Thursday, October 1, 2009


All along, we've wondered whether this was pronounced Split or Shplit. As I came to understand the Croatian alphabet, I imagined Split; it would need that little v mark over the top of the S to be Shplit. And that's what it is, in case you ever need to know: Split.

The main reason I wanted to go to Split was to see Diocletian's Palace, which isn't just some dusty old ruin. Instead, it's a structure that encloses ruins and stores and homes and cafes and a Temple to Jupiter and a headless sphinx from Egypt and all sorts of things. Plus lots of Split residents. We spent a lot of time walking through the palace, a good bit of time sitting at cafes, and a bit of time eating. First, the palace.

The first time we went to the palace, we entered through the cellar. The ceiling and just the space itself was awesome, but it's used by vendors who sell mostly souvenir-ish junk. So I just kept my eyes up.

Here is a bird's eye view of the way the Palace looked originally:
It used to be right on the water, though it isn't, now. Now there's a big promenade along the water. On another visit, we entered through the opposite side - look at this dramatic statue of Gregorius of Nin. If you rub his big toe, you'll come back to Split. It was very shiny, lots of rubbing.
I meant this photo to show the back of the palace, but when I saw it, I thought "Old Gregory likes the ladies." I am so silly.
I was eager to see the Temple of Jupiter, so I took a lot of photos. First, look up
at the ceiling - a barrel vault with a lot of carvings:
Here's a close-up of one of those squares - pretty creepy:
And here's the guy himself - Jupiter. What a strange hand he had!
In the center of the relatively small temple was a cross-shaped baptismal
font, with these carvings on the side:
And here it is, the now-headless Egyptian sphinx that was
brought over from Egypt to guard the Temple.
Here are some shots of the ruins in the interior of the palace. Amazing.
But you know, people live there too, and work in all the boutique shops, run the hotels, etc. A couple of places people live:

There was one experience I had that was haunting and so beautiful it made me cry, and I had to stop a few minutes after it was over to get a little more crying out. There is a style of traditional Croatian singing called klapa, which uses religious harmonies to sing sentimental songs about romance, patriotism, etc. Only men perform klapa, and there are 6 or 7 men in a group. In the one we saw, the men wore white shirts, black pants, and red cummerbunds. They sing a capella and sure, I'm a sucker for religious harmonies, a capella, and sentimental melodies, but that music was being sung in a huge round space in the palace, with a dome on top and an opening in the dome.

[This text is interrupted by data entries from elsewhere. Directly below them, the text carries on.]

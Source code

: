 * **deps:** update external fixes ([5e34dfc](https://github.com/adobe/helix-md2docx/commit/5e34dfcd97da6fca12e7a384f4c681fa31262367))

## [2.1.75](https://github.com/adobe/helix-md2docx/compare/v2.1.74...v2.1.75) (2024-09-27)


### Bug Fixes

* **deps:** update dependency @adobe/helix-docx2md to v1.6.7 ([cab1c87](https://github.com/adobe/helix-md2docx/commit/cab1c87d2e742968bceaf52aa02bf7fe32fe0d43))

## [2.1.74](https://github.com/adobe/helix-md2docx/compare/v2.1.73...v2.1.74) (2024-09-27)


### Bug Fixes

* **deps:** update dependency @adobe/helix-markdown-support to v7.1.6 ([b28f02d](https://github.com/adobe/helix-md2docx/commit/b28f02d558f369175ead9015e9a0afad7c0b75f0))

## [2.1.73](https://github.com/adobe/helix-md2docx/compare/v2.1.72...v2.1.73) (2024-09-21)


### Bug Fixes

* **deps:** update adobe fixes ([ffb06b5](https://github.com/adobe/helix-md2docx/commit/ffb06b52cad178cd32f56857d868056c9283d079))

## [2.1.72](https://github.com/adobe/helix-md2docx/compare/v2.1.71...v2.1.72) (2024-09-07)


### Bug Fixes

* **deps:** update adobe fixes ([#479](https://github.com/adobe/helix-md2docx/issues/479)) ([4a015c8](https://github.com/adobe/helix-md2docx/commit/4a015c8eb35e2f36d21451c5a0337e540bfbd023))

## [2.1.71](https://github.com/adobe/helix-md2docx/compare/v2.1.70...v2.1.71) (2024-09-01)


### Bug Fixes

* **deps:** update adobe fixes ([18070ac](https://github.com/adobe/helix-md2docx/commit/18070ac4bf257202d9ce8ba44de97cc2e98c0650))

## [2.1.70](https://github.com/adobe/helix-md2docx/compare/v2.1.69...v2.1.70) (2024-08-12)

The acoustics were wonderful, and even writing about it is choking me up.

the space
the group
I stood next to an old man who was clearly moved by the singing; he moved his hands as if directing the group, he sang along softly, and his eyes were closed. I think I'll always remember that moment.

Split isn't just Diocletian's Palace, although we didn't see much more than that. The huge esplanade that fronts the water is paved with white marble and a long row of cafes with a hideous, controversial, out of place modern white structure holding umbrellas over the tables. Here's a flattering photo of it at sunrise:

See? Modern and hideous and no connection to its context.
We walked around to see houses in the hood:
And we also saw this, a monument erected for the one thousandth anniversary of the first mention in writing of fishing in Split:
We decided to leave a day early because we'd seen all we wanted to see. We took the car ferry to an island off Split called Brac, about an hour away. There is a town called Bol on the opposite side of the island, and we headed there to try our luck with finding a place to spend the night.